Por más que el marinero se defendió no le hizo ningún caso; gesticuló, jurabó, pero ni uno solo de sus movimientos pasó inadvertido, todos eran repetidos al instante y con energía por la turba areopagítica que venía tras él. Al fin, no sabiendo cómo salir del apuro, pensó en una prueba incontestable: desabotonó su calzón y puso a la vista del embajador la prueba palpable de que nunca en su vida había sido circuncidado. Este nuevo gesto fue imitado enseguida y, de golpe, hubo cuarenta o cincuenta magistrados provenzales con la bragueta bajada y el prepucio en ristre, para demostrar, como el marinero, que no había uno solo que no fuera tan cristiano como el propio San Cristóbal. Es fácil imaginar cómo se divirtieron con semejante pantomima las damas que presenciaban la ceremonia desde sus ventanas. Al fin, el ministro, convencido por razones tan poco equívocas de que el orador no era culpable, y viendo por lo demás que había ido a parar a una ciudad de “pantalones” se fue sin más ceremonias encogiéndose de hombros y sin duda diciendo para sí: “No me extraña que esta gente tenga siempre un patíbulo alzado, el rigorismo que siempre acompaña a la ineptitud debe de ser el único atributo de estos animales”.
Existió el propósito de hacer un cuadro sobre esta manera de recitar el catecismo, y un joven pintor tomó con ese fin unos apuntes del natural, pero el tribunal desterró al artista de la provincia y condenó el boceto a la hoguera, sin sospechar que se arrojaban al fuego ellos mismos, pues su retrato aparecía en el dibujo.
—Tenemos a mucha honra ser unos cretinos —explicaron los graves magistrados—; aunque no nos hubiera gustado, como nos gusta hace ya mucho tiempo que se lo demostramos a toda Francia, pero no queremos que ningún cuadro lo transmita a la posteridad; ella pasará por alto toda esta simpleza y no se acordará más que de Merindol y de Cabrières, y para el honor del gremio más vale que seamos unos asesinos que unos asnos.

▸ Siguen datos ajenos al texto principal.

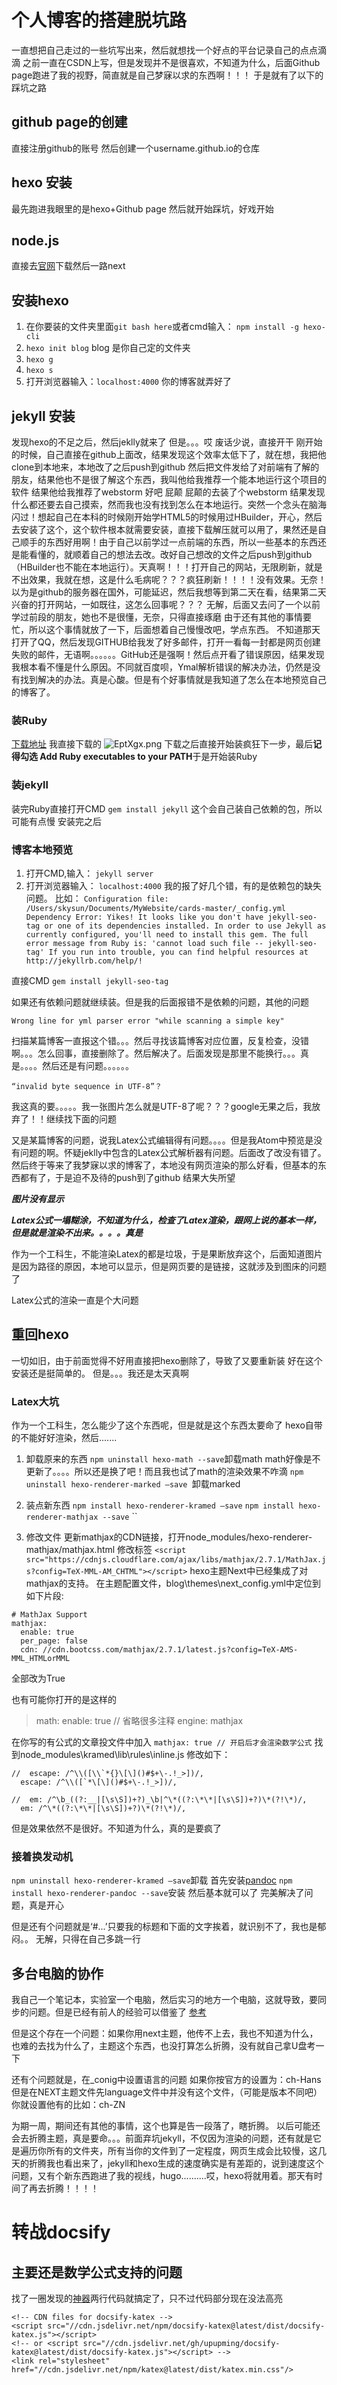 
# 个人博客的搭建脱坑路
一直想把自己走过的一些坑写出来，然后就想找一个好点的平台记录自己的点点滴滴
之前一直在CSDN上写，但是发现并不是很喜欢，不知道为什么，后面Github page跑进了我的视野，简直就是自己梦寐以求的东西啊！！！
于是就有了以下的踩坑之路

## github page的创建

直接注册github的账号
然后创建一个username.github.io的仓库

## hexo 安装

最先跑进我眼里的是hexo+Github page
然后就开始踩坑，好戏开始

## node.js

直接去[官网](https://www.jianshu.com/go-wild?ac=2&url=https%3A%2F%2Fnodejs.org%2Fen%2F)下载然后一路next

## 安装hexo

1. 在你要装的文件夹里面`git bash here`或者cmd输入：
`npm install -g hexo-cli`
2. `hexo init blog` blog 是你自己定的文件夹
3. `hexo g`
4. `hexo s`
5. 打开浏览器输入：`localhost:4000`
你的博客就弄好了

## jekyll 安装

发现hexo的不足之后，然后jeklly就来了
但是。。。哎
废话少说，直接开干
刚开始的时候，自己直接在github上面改，结果发现这个效率太低下了，就在想，我把他clone到本地来，本地改了之后push到github
然后把文件发给了对前端有了解的朋友，结果他也不是很了解这个东西，我叫他给我推荐一个能本地运行这个项目的软件
结果他给我推荐了webstorm
好吧 屁颠 屁颠的去装了个webstorm 结果发现什么都还要去自己摸索，然而我也没有找到怎么在本地运行。突然一个念头在脑海闪过！想起自己在本科的时候刚开始学HTML5的时候用过HBuilder，开心，然后去安装了这个，这个软件根本就需要安装，直接下载解压就可以用了，果然还是自己顺手的东西好用啊！由于自己以前学过一点前端的东西，所以一些基本的东西还是能看懂的，就顺着自己的想法去改。改好自己想改的文件之后push到github（HBuilder也不能在本地运行）。天真啊！！！打开自己的网站，无限刷新，就是不出效果，我就在想，这是什么毛病呢？？？疯狂刷新！！！！没有效果。无奈！以为是github的服务器在国外，可能延迟，然后我想等到第二天在看，结果第二天兴奋的打开网站，一如既往，这怎么回事呢？？？
无解，后面又去问了一个以前学过前段的朋友，她也不是很懂，无奈，只得直接琢磨
由于还有其他的事情要忙，所以这个事情就放了一下，后面想着自己慢慢改吧，学点东西。
不知道那天打开了QQ，然后发现GITHUB给我发了好多邮件，打开一看每一封都是网页创建失败的邮件，无语啊。。。。。。GitHub还是强啊！然后点开看了错误原因，结果发现我根本看不懂是什么原因。不同就百度呗，Ymal解析错误的解决办法，仍然是没有找到解决的办法。真是心酸。但是有个好事情就是我知道了怎么在本地预览自己的博客了。

### 装Ruby

[下载地址](https://rubyinstaller.org/downloads)
我直接下载的
![EptXgx.png](https://s2.ax1x.com/2019/04/19/EptXgx.png)
下载之后直接开始装疯狂下一步，最后**记得勾选 Add Ruby executables to your PATH**于是开始装Ruby

### 装jekyll

装完Ruby直接打开CMD
`gem install jekyll`
这个会自己装自己依赖的包，所以可能有点慢
安装完之后

### 博客本地预览

1. 打开CMD,输入：
`jekyll server`
2. 打开浏览器输入：
`localhost:4000`
我的报了好几个错，有的是依赖包的缺失问题。
比如：
`Configuration file: /Users/skysun/Documents/MyWebsite/cards-master/_config.yml
Dependency Error: Yikes! It looks like you don't have jekyll-seo-tag or one of its dependencies installed. In order to use Jekyll as currently configured, you'll need to install this gem. The full error message from Ruby is: 'cannot load such file -- jekyll-seo-tag' If you run into trouble, you can find helpful resources at http://jekyllrb.com/help/!`

直接CMD
`gem install jekyll-seo-tag`

如果还有依赖问题就继续装。但是我的后面报错不是依赖的问题，其他的问题

`Wrong line for yml parser error "while scanning a simple key" `

扫描某篇博客一直报这个错。。。然后寻找该篇博客对应位置，反复检查，没错啊。。。怎么回事，直接删除了。然后解决了。后面发现是那里不能换行。。。真是。。。。然后还是有问题。。。。。。

`“invalid byte sequence in UTF-8”？`

我这真的要。。。。。我一张图片怎么就是UTF-8了呢？？？google无果之后，我放弃了！！继续找下面的问题

又是某篇博客的问题，说我Latex公式编辑得有问题。。。。但是我Atom中预览是没有问题的啊。怀疑jeklly中包含的Latex公式解析器有问题。后面改了改没有错了。然后终于等来了我梦寐以求的博客了，本地没有网页渲染的那么好看，但基本的东西都有了，于是迫不及待的push到了github
结果大失所望

***图片没有显示***

***Latex公式一塌糊涂，不知道为什么，检查了Latex渲染，跟网上说的基本一样，但是就是渲染不出来。。。。真是***

作为一个工科生，不能渲染Latex的都是垃圾，于是果断放弃这个，后面知道图片是因为路径的原因，本地可以显示，但是网页要的是链接，这就涉及到图床的问题了

Latex公式的渲染一直是个大问题

## 重回hexo

一切如旧，由于前面觉得不好用直接把hexo删除了，导致了又要重新装
好在这个安装还是挺简单的。
但是。。。我还是太天真啊

### Latex大坑

作为一个工科生，怎么能少了这个东西呢，但是就是这个东西太要命了
hexo自带的不能好好渲染，然后.......

1. 卸载原来的东西
`npm uninstall hexo-math --save`卸载math
math好像是不更新了。。。。所以还是换了吧！而且我也试了math的渲染效果不咋滴
`npm uninstall hexo-renderer-marked –save `卸载marked

2. 装点新东西
`npm install hexo-renderer-kramed –save`
`npm install hexo-renderer-mathjax --save`
``

3. 修改文件
更新mathjax的CDN链接，打开node_modules/hexo-renderer-mathjax/mathjax.html
修改<scripts>标签
`<script src="https://cdnjs.cloudflare.com/ajax/libs/mathjax/2.7.1/MathJax.js?config=TeX-MML-AM_CHTML"></script>`
hexo主题Next中已经集成了对mathjax的支持。
在主题配置文件，blog\themes\next\_config.yml中定位到如下片段:
```
# MathJax Support
mathjax:
  enable: true
  per_page: false
  cdn: //cdn.bootcss.com/mathjax/2.7.1/latest.js?config=TeX-AMS-MML_HTMLorMML
  ```
  全部改为True

也有可能你打开的是这样的

>math:
>  enable: true
>  // 省略很多注释
>  engine: mathjax

在你写的有公式的文章投文件中加入
`mathjax: true // 开启后才会渲染数学公式`
找到node_modules\kramed\lib\rules\inline.js
修改如下：
```
//  escape: /^\\([\\`*{}\[\]()#$+\-.!_>])/,
  escape: /^\\([`*\[\]()#$+\-.!_>])/,

//  em: /^\b_((?:__|[\s\S])+?)_\b|^\*((?:\*\*|[\s\S])+?)\*(?!\*)/,
  em: /^\*((?:\*\*|[\s\S])+?)\*(?!\*)/,
```
但是效果依然不是很好。不知道为什么，真的是要疯了

### 接着换发动机

`npm uninstall hexo-renderer-kramed –save`卸载
首先安装[pandoc](http://www.pandoc.org/installing.html)
`npm install hexo-renderer-pandoc --save`安装
然后基本就可以了
完美解决了问题，真是开心

但是还有个问题就是‘#...’只要我的标题和下面的文字挨着，就识别不了，我也是郁闷。。  无解，只得在自己多跳一行

## 多台电脑的协作

我自己一个笔记本，实验室一个电脑，然后实习的地方一个电脑，这就导致，要同步的问题。但是已经有前人的经验可以借鉴了
[参考](http://www.dxjia.cn/2016/01/27/hexo-write-everywhere/)

但是这个存在一个问题：如果你用next主题，他传不上去，我也不知道为什么，也难的去找为什么了，主题这个东西，也没打算怎么折腾，没有就自己拿U盘考一下

还有个问题就是，在_conig中设置语言的问题
如果你按官方的设置为：ch-Hans
但是在NEXT主题文件先language文件中并没有这个文件，（可能是版本不同吧）你就设置他有的比如：ch-ZN


为期一周，期间还有其他的事情，这个也算是告一段落了，瞎折腾。
以后可能还会去折腾主题，真是要命。。。前面弃坑jekyll，不仅因为渲染的问题，还有就是它是遍历你所有的文件夹，所有当你的文件到了一定程度，网页生成会比较慢，这几天的折腾我也看出来了，jekyll和hexo生成的速度确实是有差距的，说到速度这个问题，又有个新东西跑进了我的视线，hugo..........哎，hexo将就用着。那天有时间了再去折腾！！！！


# 转战docsify

## 主要还是数学公式支持的问题

找了一圈发现的[神器](https://github.com/upupming/docsify-katex)两行代码就搞定了，只不过代码部分现在没法高亮
```
<!-- CDN files for docsify-katex -->
<script src="//cdn.jsdelivr.net/npm/docsify-katex@latest/dist/docsify-katex.js"></script>
<!-- or <script src="//cdn.jsdelivr.net/gh/upupming/docsify-katex@latest/dist/docsify-katex.js"></script> -->
<link rel="stylesheet" href="//cdn.jsdelivr.net/npm/katex@latest/dist/katex.min.css"/>
```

¡Que me engañen siempre así!
Hay pocos seres en el mundo tan libertinos como el cardenal de..., cuyo nombre, teniendo en cuenta su todavía sana y vigorosa existencia, me permitirán que calle. Su eminencia tenía concertado un arreglo, en Roma, con una de esas mujeres cuya servicial profesión es la de proporcionar a los libertinos el material que necesitan como sustento de sus pasiones; todas las mañanas le llevaba una muchachita de trece o catorce años, todo lo más, pero con la que monseñor no gozaba más que de esa incongruente manera que hace, por lo general, las delicias de los italianos, gracias a lo cual la vestal salía de las manos de su ilustrísima poco más o menos tan virgen como llegó a ellas, y podía revenderse otra vez como doncella a algún libertino más decente. A aquella matrona, que conocía perfectamente las máximas del cardenal, no hallando un día a mano el material que se había comprometido a suministrar diariamente, se le ocurrió vestir de niña a un guapísimo niño del coro de la iglesia del jefe de los apóstoles; lo peinaron, le pusieron una cofia, unas enaguas y todos los atavíos necesarios para convencer al santo hombre de Dios. No le pudieron prestar, sin embargo, lo que le habría asegurado verdaderamente un parecido perfecto con el sexo al que tenía que suplantar, pero este detalle preocupaba poquísimo a la alcahueta... “En su vida ha puesto la mano en ese sitio —comentaba ésta a la compañera que la ayudaba en la superchería—; sin ninguna duda explorará única y exclusivamente aquello que hace a este niño igual a todas las niñas del universo; así, pues, no tenemos nada que temer...”.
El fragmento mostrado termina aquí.